Saved data entries:
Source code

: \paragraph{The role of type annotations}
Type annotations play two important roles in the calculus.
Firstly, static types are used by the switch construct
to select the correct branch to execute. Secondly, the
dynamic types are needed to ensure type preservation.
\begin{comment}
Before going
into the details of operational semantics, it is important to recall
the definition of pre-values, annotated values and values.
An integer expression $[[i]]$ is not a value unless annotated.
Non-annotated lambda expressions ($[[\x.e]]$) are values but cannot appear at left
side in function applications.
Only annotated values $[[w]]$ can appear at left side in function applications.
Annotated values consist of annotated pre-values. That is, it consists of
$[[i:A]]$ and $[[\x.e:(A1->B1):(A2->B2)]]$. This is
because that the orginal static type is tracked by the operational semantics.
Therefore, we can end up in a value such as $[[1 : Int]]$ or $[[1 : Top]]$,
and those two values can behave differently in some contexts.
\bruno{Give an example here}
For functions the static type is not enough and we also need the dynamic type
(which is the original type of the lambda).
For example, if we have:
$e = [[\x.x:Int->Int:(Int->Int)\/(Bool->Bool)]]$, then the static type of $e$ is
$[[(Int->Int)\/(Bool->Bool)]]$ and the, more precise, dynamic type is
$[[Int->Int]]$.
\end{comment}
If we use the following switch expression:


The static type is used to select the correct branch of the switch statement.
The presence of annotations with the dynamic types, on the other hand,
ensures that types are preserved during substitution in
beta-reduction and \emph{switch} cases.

• **ASSIGNMENT**:
All of the records above should be given again exactly as written.

• **TASK SOLUTION**:
Source code

: \paragraph{The role of type annotations}
Type annotations play two important roles in the calculus.
Firstly, static types are used by the switch construct
to select the correct branch to execute. Secondly, the
dynamic types are needed to ensure type preservation.
\begin{comment}
Before going
into the details of operational semantics, it is important to recall
the definition of pre-values, annotated values and values.
An integer expression $[[i]]$ is not a value unless annotated.
Non-annotated lambda expressions ($[[\x.e]]$) are values but cannot appear at left
side in function applications.
Only annotated values $[[w]]$ can appear at left side in function applications.
Annotated values consist of annotated pre-values. That is, it consists of
$[[i:A]]$ and $[[\x.e:(A1->B1):(A2->B2)]]$. This is
because that the orginal static type is tracked by the operational semantics.
Therefore, we can end up in a value such as $[[1 : Int]]$ or $[[1 : Top]]$,
and those two values can behave differently in some contexts.
\bruno{Give an example here}
For functions the static type is not enough and we also need the dynamic type
(which is the original type of the lambda).
For example, if we have:
$e = [[\x.x:Int->Int:(Int->Int)\/(Bool->Bool)]]$, then the static type of $e$ is
$[[(Int->Int)\/(Bool->Bool)]]$ and the, more precise, dynamic type is
$[[Int->Int]]$.
\end{comment}
If we use the following switch expression:


The static type is used to select the correct branch of the switch statement.
The presence of annotations with the dynamic types, on the other hand,
ensures that types are preserved during substitution in
beta-reduction and \emph{switch} cases.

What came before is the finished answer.